Di tengah kekuatan anti rezim diktator yang sudah atau nyaris tumbang, Barat sibuk menebar perselisihan. Tujuannya adalah untuk menyimpangkan tuntutan rakyat yang sebenarnya. Dengan demikian, Barat berharap bisa meloloskan orang-orang sekular yang bersedia menjaga kepentingannya ke tampuk kekuasaan. Namun terkait kebangkitan rakyat di negara-negara Arab saat ini, ada satu poin penting yang dilupakan Barat. Yaitu, bahwa gerakan rakyat ini adalah satu bentuk kebangkitan Islam di negara-negara itu.
Ibarat tsunami, kebangkitan yang dilandasi kesadaran dan pengetahuan ini akan menerjang semua dinding yang menghalanginya dan akan menyebar sampai memenuhi semua kawasan Timur Tengah. Yang menarik, kondisi ini terjadi justeru setelah AS dan Barat getol menebar Islamophobia di kawasan dalam tiga dekade terakhir. Dalam waktu yang bersamaan, Barat juga membentuk satu front bersama yang disebut kubu pro-damai dengan Israel. Transformasi ini menunjukkan bahwa front tersebut sudah rapuh sementara front Islam tumbuh dan semakin menguat.

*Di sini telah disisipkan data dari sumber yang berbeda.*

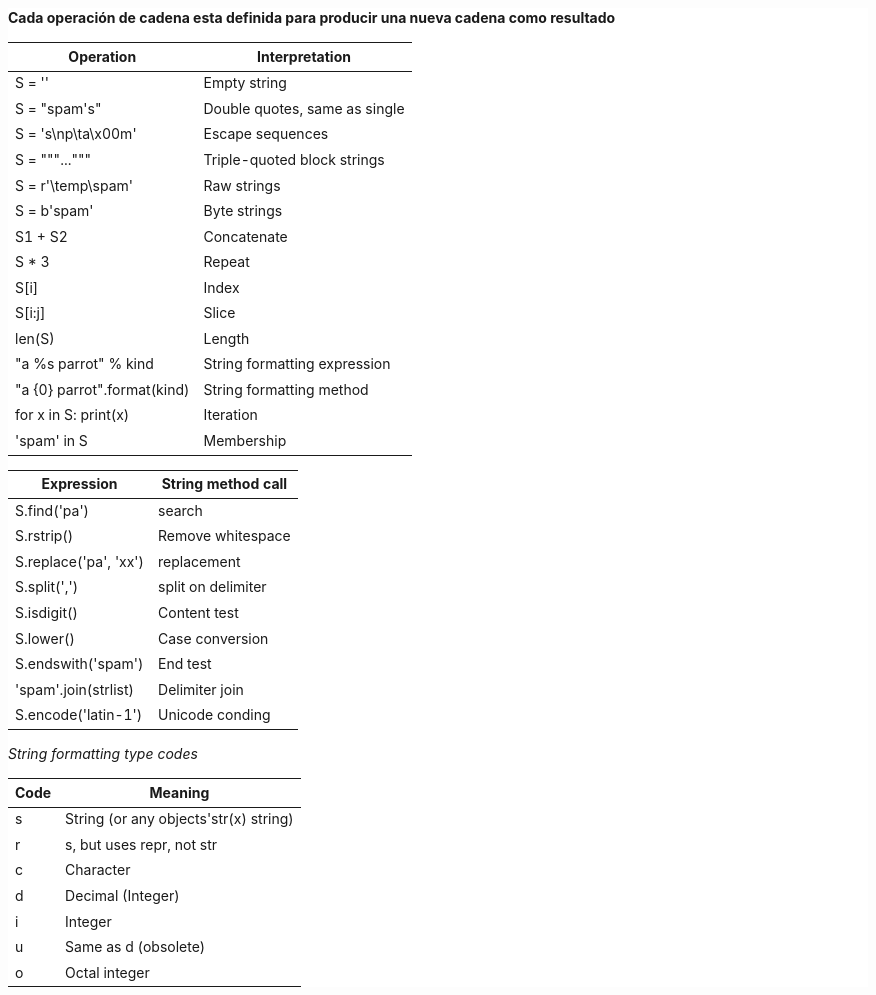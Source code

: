 **Cada operación de cadena esta definida para producir una nueva cadena como resultado**

| Operation                   | Interpretation                |
| --------------------------- | ----------------------------- |
| S = ''                      | Empty string                  |
| S = "spam's"                | Double quotes, same as single |
| S = 's\np\ta\x00m'          | Escape sequences              |
| S = """..."""               | Triple-quoted block strings   |
| S = r'\temp\spam'           | Raw strings                   |
| S = b'spam'                 | Byte strings                  |
| S1 + S2                     | Concatenate                   |
| S * 3                       | Repeat                        |
| S[i]                        | Index                         |
| S[i:j]                      | Slice                         |
| len(S)                      | Length                        |
| "a %s parrot" % kind        | String formatting expression  |
| "a {0} parrot".format(kind) | String formatting method      |
| for x in S: print(x)        | Iteration                     |
| 'spam' in S                 | Membership                    |

| Expression            | String method call |
| --------------------- | ------------------ |
| S.find('pa')          | search             |
| S.rstrip()            | Remove whitespace  |
| S.replace('pa', 'xx') | replacement        |
| S.split(',')          | split on delimiter |
| S.isdigit()           | Content test       |
| S.lower()             | Case conversion    |
| S.endswith('spam')    | End test           |
| 'spam'.join(strlist)  | Delimiter join     |
| S.encode('latin-1')   | Unicode conding    |

*String formatting type codes*

| Code | Meaning                               |
| ---- | ------------------------------------- |
| s    | String (or any objects'str(x) string) |
| r    | s, but uses repr, not str             |
| c    | Character                             |
| d    | Decimal (Integer)                     |
| i    | Integer                               |
| u    | Same as d (obsolete)                  |
| o    | Octal integer                         |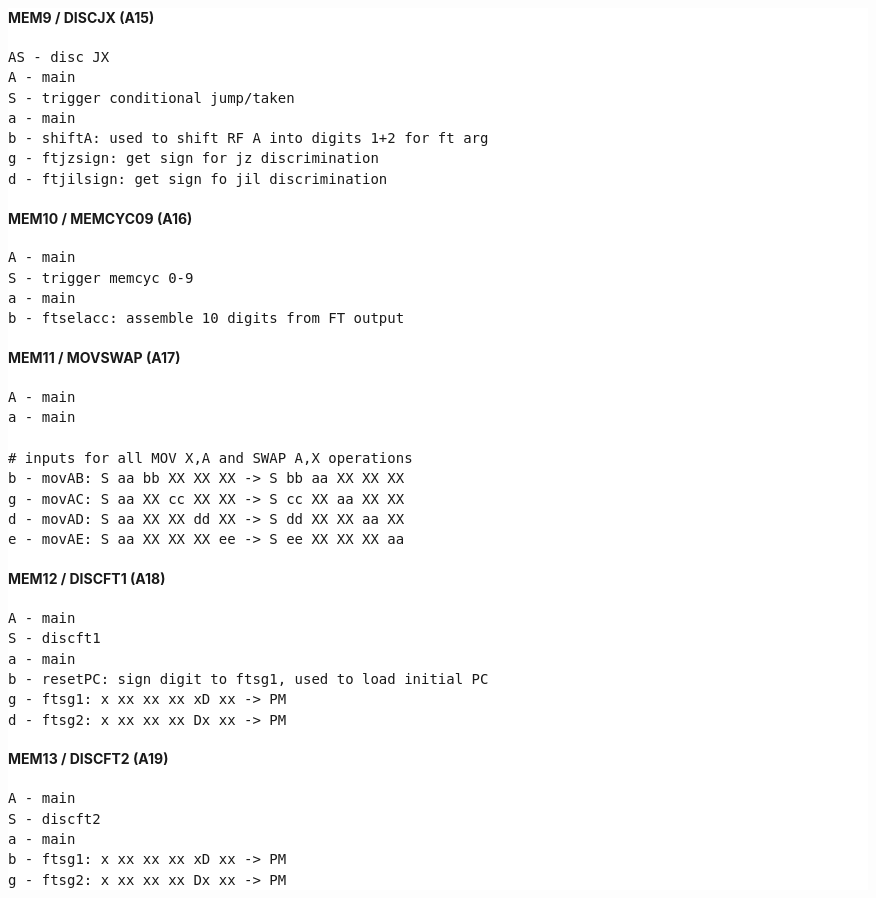 
#### MEM9 / DISCJX (A15)

<pre>
AS - disc JX
A - main
S - trigger conditional jump/taken
a - main
b - shiftA: used to shift RF A into digits 1+2 for ft arg
g - ftjzsign: get sign for jz discrimination
d - ftjilsign: get sign fo jil discrimination
</pre>


#### MEM10 / MEMCYC09 (A16)

<pre>
A - main
S - trigger memcyc 0-9
a - main 
b - ftselacc: assemble 10 digits from FT output
</pre>


#### MEM11 / MOVSWAP (A17)

<pre>
A - main
a - main

# inputs for all MOV X,A and SWAP A,X operations
b - movAB: S aa bb XX XX XX -> S bb aa XX XX XX
g - movAC: S aa XX cc XX XX -> S cc XX aa XX XX
d - movAD: S aa XX XX dd XX -> S dd XX XX aa XX
e - movAE: S aa XX XX XX ee -> S ee XX XX XX aa
</pre>


#### MEM12 / DISCFT1 (A18)

<pre>
A - main
S - discft1
a - main
b - resetPC: sign digit to ftsg1, used to load initial PC
g - ftsg1: x xx xx xx xD xx -> PM
d - ftsg2: x xx xx xx Dx xx -> PM
</pre>


#### MEM13 / DISCFT2 (A19)

<pre>
A - main
S - discft2
a - main
b - ftsg1: x xx xx xx xD xx -> PM
g - ftsg2: x xx xx xx Dx xx -> PM
</pre>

Meski media-media massa gencar menebar propaganda dan mendistorsi fakta terkait transformasi di Timur Tengah, namun gerakan kebangkitan Islam tak lagi bisa dibendung. Layar-layar televisi menunjukkan betapa para demonstran dan massa menggelar shalat jamaah yang dihadiri lautan manusia saat menyuarakan penentangan terhadap rezim despotik. Mereka terlihat bersemangat untuk menghidupkan kembali identitas keislaman dan kehormatan negara. Mungkin saja Barat bisa menghambat gelora kebangkitan ini untuk sementara waktu, tapi tak akan mungkin gerakan ini bisa mencegah derasnya arus kebangkitan Islam di Timur Tengah.

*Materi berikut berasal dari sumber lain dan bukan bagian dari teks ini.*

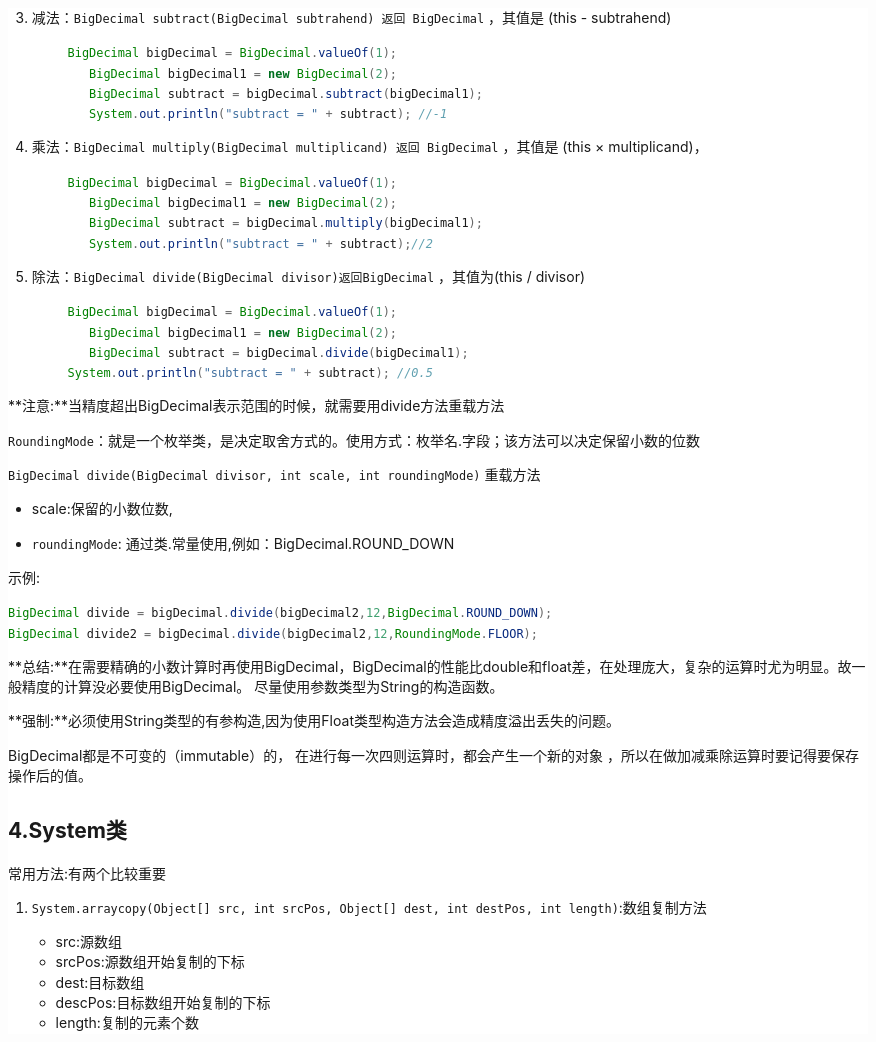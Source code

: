 3. 减法：`BigDecimal subtract(BigDecimal subtrahend) 返回 BigDecimal` ，其值是 (this - subtrahend) 

   ```java
   		BigDecimal bigDecimal = BigDecimal.valueOf(1);
           BigDecimal bigDecimal1 = new BigDecimal(2);
           BigDecimal subtract = bigDecimal.subtract(bigDecimal1);
           System.out.println("subtract = " + subtract); //-1
   ```

4. 乘法：`BigDecimal multiply(BigDecimal multiplicand) 返回 BigDecimal` ，其值是 (this × multiplicand)， 

   ```java
   		BigDecimal bigDecimal = BigDecimal.valueOf(1);
           BigDecimal bigDecimal1 = new BigDecimal(2);
           BigDecimal subtract = bigDecimal.multiply(bigDecimal1);
           System.out.println("subtract = " + subtract);//2
   ```

5. 除法：`BigDecimal divide(BigDecimal divisor)返回BigDecimal` ，其值为(this / divisor)

   ```java
   		BigDecimal bigDecimal = BigDecimal.valueOf(1);
           BigDecimal bigDecimal1 = new BigDecimal(2);
           BigDecimal subtract = bigDecimal.divide(bigDecimal1);
   		System.out.println("subtract = " + subtract); //0.5
   ```

   

**注意:**当精度超出BigDecimal表示范围的时候，就需要用divide方法重载方法

`RoundingMode`：就是一个枚举类，是决定取舍方式的。使用方式：枚举名.字段；该方法可以决定保留小数的位数

`BigDecimal divide(BigDecimal divisor, int scale, int roundingMode)` 重载方法

- scale:保留的小数位数,

- `roundingMode`:	通过类.常量使用,例如：BigDecimal.ROUND_DOWN 

示例:

```java
BigDecimal divide = bigDecimal.divide(bigDecimal2,12,BigDecimal.ROUND_DOWN);
BigDecimal divide2 = bigDecimal.divide(bigDecimal2,12,RoundingMode.FLOOR);
```

**总结:**在需要精确的小数计算时再使用BigDecimal，BigDecimal的性能比double和float差，在处理庞大，复杂的运算时尤为明显。故一般精度的计算没必要使用BigDecimal。
尽量使用参数类型为String的构造函数。

**强制:**必须使用String类型的有参构造,因为使用Float类型构造方法会造成精度溢出丢失的问题。

BigDecimal都是不可变的（immutable）的， 在进行每一次四则运算时，都会产生一个新的对象 ，所以在做加减乘除运算时要记得要保存操作后的值。

## 4.System类

常用方法:有两个比较重要

1. `System.arraycopy(Object[] src, int srcPos, Object[] dest, int destPos, int length)`:数组复制方法

   - src:源数组
   - srcPos:源数组开始复制的下标
   - dest:目标数组
   - descPos:目标数组开始复制的下标
   - length:复制的元素个数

Apa yang terjadi saat ini bukan hanya gerakan yang dipicu oleh kesenjangan sosial, kesulitan ekonomi dan ketidakpuasan atas penguasa korup, tapi muncul karena kesadaran Islami bangsa-bangsa Muslim yang sudah muak terhadap hikopritas para pengklaim demokrasi dan kebebasan di Dunia Barat. Bangsa-bangsa Muslim tak bisa lagi ditipu oleh kebohongan-kebohongan para pemimpin AS dan sekutu-sekutu Eropanya.(irib.ir)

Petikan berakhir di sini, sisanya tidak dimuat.